French actor (1885–1963)

Daniel Mendaille (27 November 1885 – 17 May 1963) was a French stage and film actor whose career spanned nearly sixty years.

==Early life==
Born Daniel Henri Élie Mendaille in Tours, Indre-et-Loire, Mendaille studied architecture at the Académie royale d'architecture, Institut de France in Paris. At age twenty, he abandoned his studies in architecture and enrolled in the Conservatoire de Paris and studied acting under Paul Mounet. After graduating, he was engaged at the Théâtre des Variétés, Cirque d'Hiver, Théâtre Antoine and the l’Œuvre et de la Renaissance.

==Film career==
During the early 1900s, he began appearing in small roles in film. One of his first roles was in the 1909 Albert Capellani-directed short La mort du duc d'Enghien en 1804 (English release title: The Death of the Duc d'Enghien) for the Société Cinématographique des Auteurs et Gens de Lettres (SCAGL), affiliated with Pathé-Frères

Mendaille continued to work in theater and film throughout the 1910s and 1920s. Already a featured actor, he began performing in leading roles in such films as Léon Poirier's in Le coffret de jade (1921), Marcel Dumont's La proie (1921) and Robert Péguy's Le crime de Monique (1922). In 1923, he portrayed the Comte de Maupry in L'affaire du courrier de Lyon for Gaumont and was also part of the cast of Surcouf (1924) and Jean Chouan (1925), both serials directed by Luitz-Morat. In 1927 he appeared in the epic silent French historical film Napoléon directed by Abel Gance and the following year in the World War I silent docudrama Verdun: Visions of History opposite Albert Préjean, Suzanne Bianchetti, Berthe Jalabert and Antonin Artaud.
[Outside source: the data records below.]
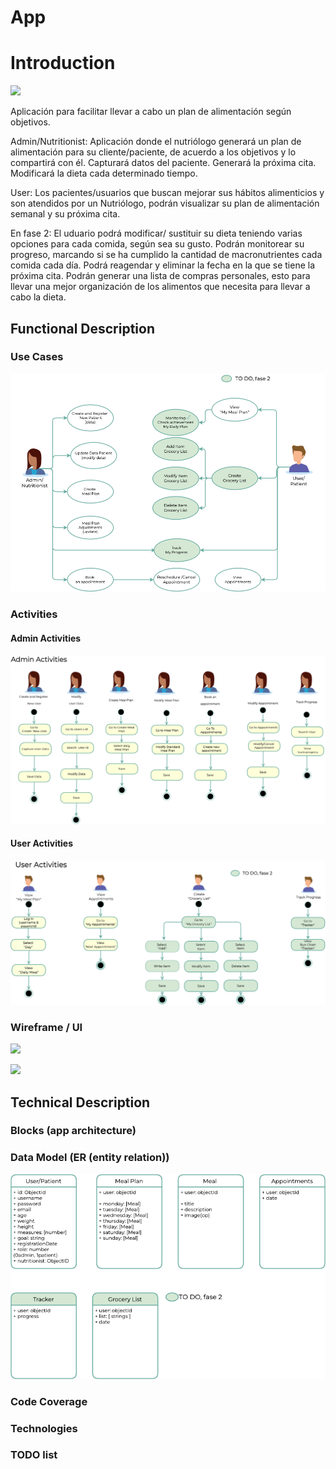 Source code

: # App

# Introduction
![](https://media.giphy.com/media/fAhzOM48cmsVJE62RP/giphy.gif)

Aplicación para facilitar llevar a cabo un plan de alimentación según objetivos.

Admin/Nutritionist:
Aplicación donde el nutriólogo  generará un plan de alimentación para su cliente/paciente, de acuerdo a los objetivos y lo compartirá con él.
Capturará datos del paciente.
Generará la próxima cita.
Modificará la dieta cada determinado tiempo.

User:
Los pacientes/usuarios que buscan mejorar sus hábitos alimenticios y son atendidos por un Nutriólogo,  podrán visualizar su plan de alimentación semanal y su próxima cita.

En fase 2: El uduario podrá modificar/ sustituir su dieta teniendo varias opciones para cada comida, según sea su gusto.
Podrán monitorear su progreso, marcando si se ha cumplido la cantidad de macronutrientes cada comida cada día.
Podrá reagendar y eliminar la fecha en la que se tiene la próxima cita.
Podrán generar una lista de compras personales, esto para llevar una mejor organización de los alimentos que necesita para llevar a cabo la dieta.

## Functional Description

### Use Cases
![](images/use-cases.png)

### Activities


#### Admin Activities
![](images/admin-activities.png)

#### User Activities
![](images/user-activities.png)


### Wireframe / UI

![](wireframe.png)

![](ui.png)


## Technical Description

### Blocks (app architecture)


### Data Model (ER (entity relation))

![](images/data-models.png)

### Code Coverage

### Technologies

### TODO list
Daniel Mendaille had little difficulty transitioning to the sound era of films. Notable performances of the 1930s include the portrayal of a miner in Georg Wilhelm Pabst's La tragédie de la mine (1931), the French-language version of Fritz Lang's The Testament of Dr. Mabuse (1933), a diplomat in Alexis Granowsky's Moscow Nights opposite French actress Annabella (1934), as Gaston Roude in the first film adaptation of Émile Zola's L'Assommoir (1933) and as Micheletto, the chief henchman in Abel Gance's historical drama Lucrèce Borgia (1935).

Throughout the 1940s and 1950s, Mendaille would often be relegated to supporting roles as a character actor or in bit parts, with notable performances in such films as Jacques Becker's Casque d'Or (1952), Max Ophüls' The Earrings of Madame de… (1953), Christian-Jaque's adaptation of Émile Zola's Nana (1955) and Max Ophüls' Lola Montès (1955). Mendaille appeared in approximately 120 films.

==Personal life==
Daniel Mendaille was married to Spanish-born actress Leda Ginelly. Following Ginelly's death in April 1959, he retired from performing and lived a secluded life at the family residence in Couilly-Pont-aux-Dames, where he died in May 1963 at age 77.